Owen Cobb 1:30 p.m., Dec. 11
What's Wall Street Worth? Little, If Anything
John Cassidy of the New Yorker has an excellent piece in the Nov. 29 edition, titled "What Good Is Wall Street?" Cassidy answers the question with well-constructed logic: Wall Street is worth little. Wall Street will claim that it finances new business. But only 13% of Goldman Sachs's business is financing new business, while 63% is trading. Cassidy quotes a financial industry realist who says that most of what Wall Street does could be eliminated "without doing any damage to the economy." Up to 1980, compensation on Wall Street was roughly the same as in other industries. Now that compensation is up 60%, as the number of money-shufflers has risen from 5 million to 7.5 million. Although volume in credit default swaps, those poisonous derivates, has dropped steeply, the "insidious culture tat allowed Wall Street firms to peddle securities of dubious value to pension funds and charitable endowments remains largely in place," writes Cassidy.
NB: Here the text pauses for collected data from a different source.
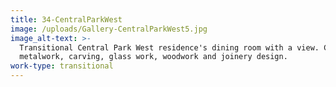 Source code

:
 ```yaml
---
title: 34-CentralParkWest
image: /uploads/Gallery-CentralParkWest5.jpg
image_alt-text: >-
  Transitional Central Park West residence's dining room with a view. Custom
  metalwork, carving, glass work, woodwork and joinery design.
work-type: transitional
---
```


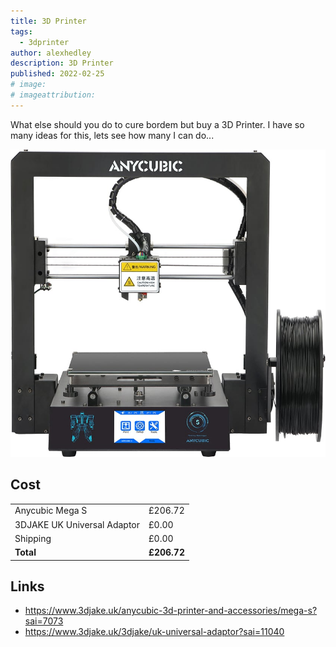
 ```yaml
---
title: 3D Printer
tags:
  - 3dprinter
author: alexhedley
description: 3D Printer
published: 2022-02-25
# image:
# imageattribution: 
---
```


<!-- # 3D Printer -->

What else should you do to cure bordem but buy a 3D Printer. I have so many ideas for this, lets see how many I can do...

![Anycubic Mega S](images/anycubic-mega-s.jpg "Anycubic Mega S")

## Cost

|                             |             |
| --------------------------- | ----------- |
| Anycubic Mega S             | £206.72     |
| 3DJAKE UK Universal Adaptor | £0.00       |
| Shipping                    | £0.00       |
| **Total**                   | **£206.72** |

## Links

- https://www.3djake.uk/anycubic-3d-printer-and-accessories/mega-s?sai=7073
- https://www.3djake.uk/3djake/uk-universal-adaptor?sai=11040
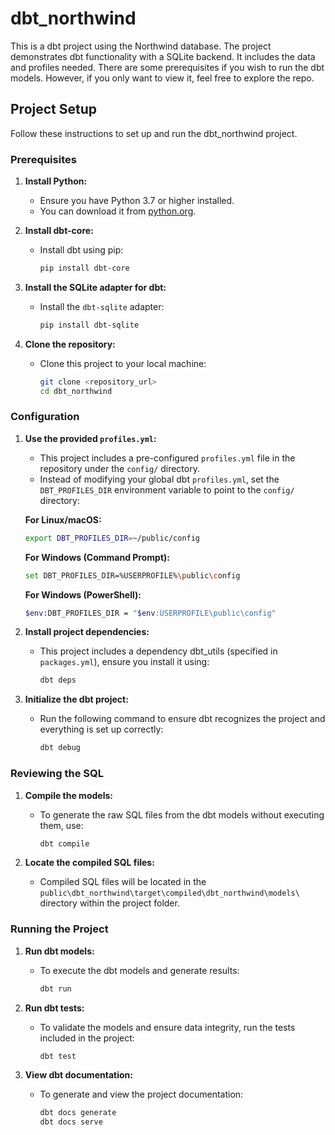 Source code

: # dbt_northwind

This is a dbt project using the Northwind database. The project demonstrates dbt functionality with a SQLite backend. It includes the data and profiles needed. There are some prerequisites if you wish to run the dbt models. However, if you only want to view it, feel free to explore the repo.

## Project Setup

Follow these instructions to set up and run the dbt_northwind project.

### Prerequisites

1. **Install Python:**
   - Ensure you have Python 3.7 or higher installed.
   - You can download it from [python.org](https://www.python.org/).

2. **Install dbt-core:**
   - Install dbt using pip:
     ```bash
     pip install dbt-core
     ```

3. **Install the SQLite adapter for dbt:**
   - Install the `dbt-sqlite` adapter:
     ```bash
     pip install dbt-sqlite
     ```

4. **Clone the repository:**
   - Clone this project to your local machine:
     ```bash
     git clone <repository_url>
     cd dbt_northwind
     ```

### Configuration

1. **Use the provided `profiles.yml`:**
   - This project includes a pre-configured `profiles.yml` file in the repository under the `config/` directory.
   - Instead of modifying your global dbt `profiles.yml`, set the `DBT_PROFILES_DIR` environment variable to point to the `config/` directory:

   **For Linux/macOS:**
   ```bash
   export DBT_PROFILES_DIR=~/public/config
   ```
   **For Windows (Command Prompt):**
   ```bash
   set DBT_PROFILES_DIR=%USERPROFILE%\public\config
   ```
   **For Windows (PowerShell):**
   ```bash
   $env:DBT_PROFILES_DIR = "$env:USERPROFILE\public\config"
   ```

2. **Install project dependencies:**
   - This project includes a dependency dbt_utils (specified in `packages.yml`), ensure you install it using:
     ```bash
     dbt deps
     ```

3. **Initialize the dbt project:**
   - Run the following command to ensure dbt recognizes the project and everything is set up correctly:
     ```bash
     dbt debug
     ```

### Reviewing the SQL

1. **Compile the models:**
   - To generate the raw SQL files from the dbt models without executing them, use:
     ```bash
     dbt compile
     ```

2. **Locate the compiled SQL files:**
   - Compiled SQL files will be located in the `public\dbt_northwind\target\compiled\dbt_northwind\models\` directory within the project folder.

### Running the Project

1. **Run dbt models:**
   - To execute the dbt models and generate results:
     ```bash
     dbt run
     ```

2. **Run dbt tests:**
   - To validate the models and ensure data integrity, run the tests included in the project:
     ```bash
     dbt test
     ```

4. **View dbt documentation:**
   - To generate and view the project documentation:
     ```bash
     dbt docs generate
     dbt docs serve
     ```
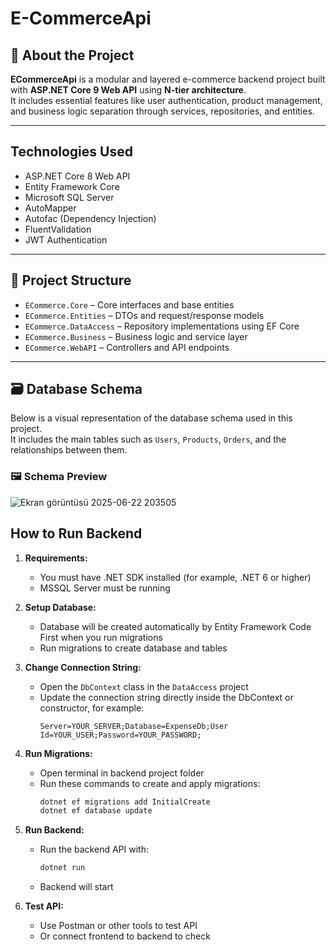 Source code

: # E-CommerceApi

## 📌 About the Project

**ECommerceApi** is a modular and layered e-commerce backend project built with **ASP.NET Core 9 Web API** using **N-tier architecture**.  
It includes essential features like user authentication, product management, and business logic separation through services, repositories, and entities.

---

##  Technologies Used

- ASP.NET Core 8 Web API
- Entity Framework Core
- Microsoft SQL Server
- AutoMapper
- Autofac (Dependency Injection)
- FluentValidation
- JWT Authentication


---

## 📁 Project Structure

- `ECommerce.Core` – Core interfaces and base entities
- `ECommerce.Entities` – DTOs and request/response models
- `ECommerce.DataAccess` – Repository implementations using EF Core
- `ECommerce.Business` – Business logic and service layer
- `ECommerce.WebAPI` – Controllers and API endpoints

---

## 🗃️ Database Schema

Below is a visual representation of the database schema used in this project.  
It includes the main tables such as `Users`, `Products`, `Orders`, and the relationships between them.



### 🖼️ Schema Preview

![Ekran görüntüsü 2025-06-22 203505](https://github.com/user-attachments/assets/b2424a1e-b2e3-4030-8fe3-bb01836b990b)


## How to Run Backend

1. **Requirements:**  
   - You must have .NET SDK installed (for example, .NET 6 or higher)  
   - MSSQL Server must be running  

2. **Setup Database:**  
   - Database will be created automatically by Entity Framework Code First when you run migrations  
   - Run migrations to create database and tables  

3. **Change Connection String:**  
   - Open the `DbContext` class in the `DataAccess` project  
   - Update the connection string directly inside the DbContext or constructor, for example:  
     ```
     Server=YOUR_SERVER;Database=ExpenseDb;User Id=YOUR_USER;Password=YOUR_PASSWORD;
     ```

4. **Run Migrations:**  
   - Open terminal in backend project folder  
   - Run these commands to create and apply migrations:  
     ```bash
     dotnet ef migrations add InitialCreate
     dotnet ef database update
     ```

5. **Run Backend:**  
   - Run the backend API with:  
     ```bash
     dotnet run
     ```  
   - Backend will start

6. **Test API:**  
   - Use Postman or other tools to test API  
   - Or connect frontend to backend to check
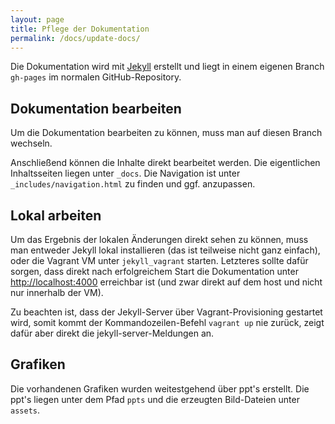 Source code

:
 ```yaml
---
layout: page
title: Pflege der Dokumentation
permalink: /docs/update-docs/
---
```


Die Dokumentation wird mit [Jekyll](http://jekyllrb.com/) erstellt und liegt in einem eigenen Branch `gh-pages` im normalen GitHub-Repository.

## Dokumentation bearbeiten

Um die Dokumentation bearbeiten zu können, muss man auf diesen Branch wechseln.

Anschließend können die Inhalte direkt bearbeitet werden. Die eigentlichen Inhaltsseiten liegen unter `_docs`.
Die Navigation ist unter `_includes/navigation.html` zu finden und ggf. anzupassen.

## Lokal arbeiten

Um das Ergebnis der lokalen Änderungen direkt sehen zu können, muss man entweder Jekyll lokal installieren (das ist teilweise nicht ganz einfach), oder die Vagrant VM unter `jekyll_vagrant` starten. Letzteres sollte dafür sorgen, dass direkt nach erfolgreichem Start die Dokumentation unter [http://localhost:4000](http://localhost:4000) erreichbar ist (und zwar direkt auf dem host und nicht nur innerhalb der VM).

Zu beachten ist, dass der Jekyll-Server über Vagrant-Provisioning gestartet wird, somit kommt der Kommandozeilen-Befehl `vagrant up` nie zurück, zeigt dafür aber direkt die jekyll-server-Meldungen an.

## Grafiken

Die vorhandenen Grafiken wurden weitestgehend über ppt's erstellt. Die ppt's liegen unter dem Pfad `ppts` und die erzeugten Bild-Dateien unter `assets`.
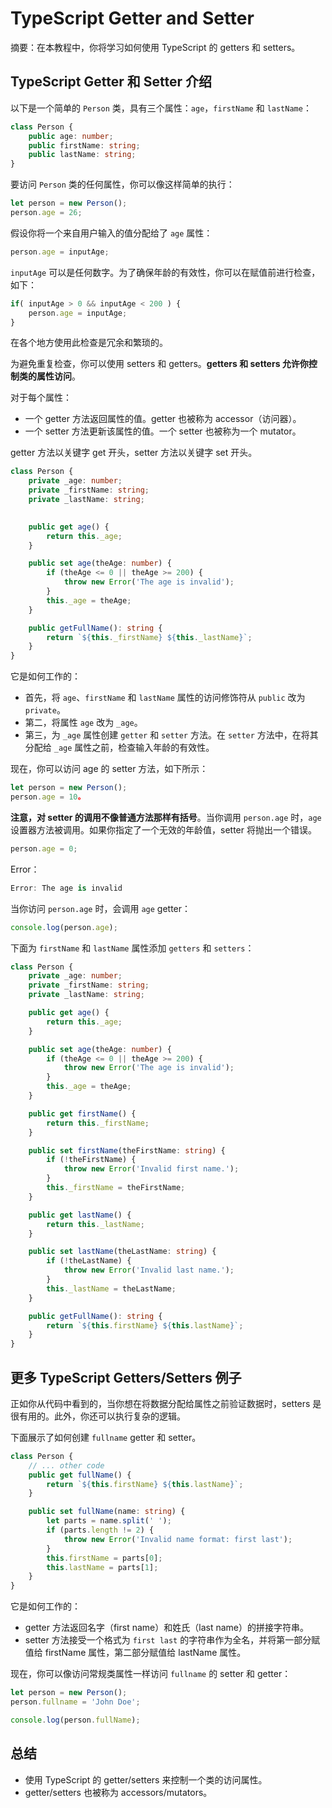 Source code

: # TypeScript Getter and Setter

摘要：在本教程中，你将学习如何使用 TypeScript 的 getters 和 setters。

## TypeScript Getter 和 Setter 介绍

以下是一个简单的 `Person` 类，具有三个属性：`age`，`firstName` 和 `lastName`：

```ts
class Person {
    public age: number;
    public firstName: string;
    public lastName: string;
}
```

要访问 `Person` 类的任何属性，你可以像这样简单的执行：

```ts
let person = new Person();
person.age = 26;

```

假设你将一个来自用户输入的值分配给了 `age` 属性：


```ts
person.age = inputAge;
```

`inputAge` 可以是任何数字。为了确保年龄的有效性，你可以在赋值前进行检查，如下：

```ts
if( inputAge > 0 && inputAge < 200 ) {
    person.age = inputAge;
}
```

在各个地方使用此检查是冗余和繁琐的。

为避免重复检查，你可以使用 setters 和 getters。**getters 和 setters 允许你控制类的属性访问**。

对于每个属性：

- 一个 getter 方法返回属性的值。getter 也被称为 accessor（访问器）。
- 一个 setter 方法更新该属性的值。一个 setter 也被称为一个 mutator。

getter 方法以关键字 get 开头，setter 方法以关键字 set 开头。

```ts
class Person {
    private _age: number;
    private _firstName: string;
    private _lastName: string;

 
    public get age() {
        return this._age;
    }

    public set age(theAge: number) {
        if (theAge <= 0 || theAge >= 200) {
            throw new Error('The age is invalid');
        }
        this._age = theAge;
    }

    public getFullName(): string {
        return `${this._firstName} ${this._lastName}`;
    }
}

```

它是如何工作的：

- 首先，将 `age`、`firstName` 和 `lastName` 属性的访问修饰符从 `public` 改为 `private`。
- 第二，将属性 `age` 改为 `_age`。
- 第三，为 `_age` 属性创建 `getter` 和 `setter` 方法。在 `setter` 方法中，在将其分配给 `_age` 属性之前，检查输入年龄的有效性。
  
现在，你可以访问 age 的 setter 方法，如下所示：

```ts
let person = new Person();
person.age = 10。

```

**注意，对 setter 的调用不像普通方法那样有括号**。当你调用 `person.age` 时，`age` 设置器方法被调用。如果你指定了一个无效的年龄值，setter 将抛出一个错误。

```ts
person.age = 0;
```

Error：

```ts
Error: The age is invalid
```

当你访问 `person.age` 时，会调用 `age` getter：

```ts
console.log(person.age);
```

下面为 `firstName` 和 `lastName` 属性添加 `getters` 和 `setters`：

```ts
class Person {
    private _age: number;
    private _firstName: string;
    private _lastName: string;

    public get age() {
        return this._age;
    }

    public set age(theAge: number) {
        if (theAge <= 0 || theAge >= 200) {
            throw new Error('The age is invalid');
        }
        this._age = theAge;
    }

    public get firstName() {
        return this._firstName;
    }

    public set firstName(theFirstName: string) {
        if (!theFirstName) {
            throw new Error('Invalid first name.');
        }
        this._firstName = theFirstName;
    }

    public get lastName() {
        return this._lastName;
    }

    public set lastName(theLastName: string) {
        if (!theLastName) {
            throw new Error('Invalid last name.');
        }
        this._lastName = theLastName;
    }

    public getFullName(): string {
        return `${this.firstName} ${this.lastName}`;
    }
}

```

## 更多 TypeScript Getters/Setters 例子

正如你从代码中看到的，当你想在将数据分配给属性之前验证数据时，setters 是很有用的。此外，你还可以执行复杂的逻辑。

下面展示了如何创建 `fullname` getter 和 setter。

```ts
class Person {
    // ... other code 
    public get fullName() {
        return `${this.firstName} ${this.lastName}`;
    }

    public set fullName(name: string) {
        let parts = name.split(' ');
        if (parts.length != 2) {
            throw new Error('Invalid name format: first last');
        }
        this.firstName = parts[0];
        this.lastName = parts[1];
    }
}
```

它是如何工作的：

- getter 方法返回名字（first name）和姓氏（last name）的拼接字符串。
- setter 方法接受一个格式为 `first last` 的字符串作为全名，并将第一部分赋值给 firstName 属性，第二部分赋值给 lastName 属性。

现在，你可以像访问常规类属性一样访问 `fullname` 的 setter 和 getter：

```ts
let person = new Person();
person.fullname = 'John Doe';

console.log(person.fullName);
```

## 总结

- 使用 TypeScript 的 getter/setters 来控制一个类的访问属性。
- getter/setters 也被称为 accessors/mutators。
He wraps up this splendid piece: "For a long time economists and policymakers have accepted the financial industry's appraisal of its own worth, ignoring the market failures and other pathologies that plague it." He does NOT, however, touch on the obvious: most of those economists work directly or indirectly for the financial industry, and policymakers (Congress) are in the pocket of Wall Street.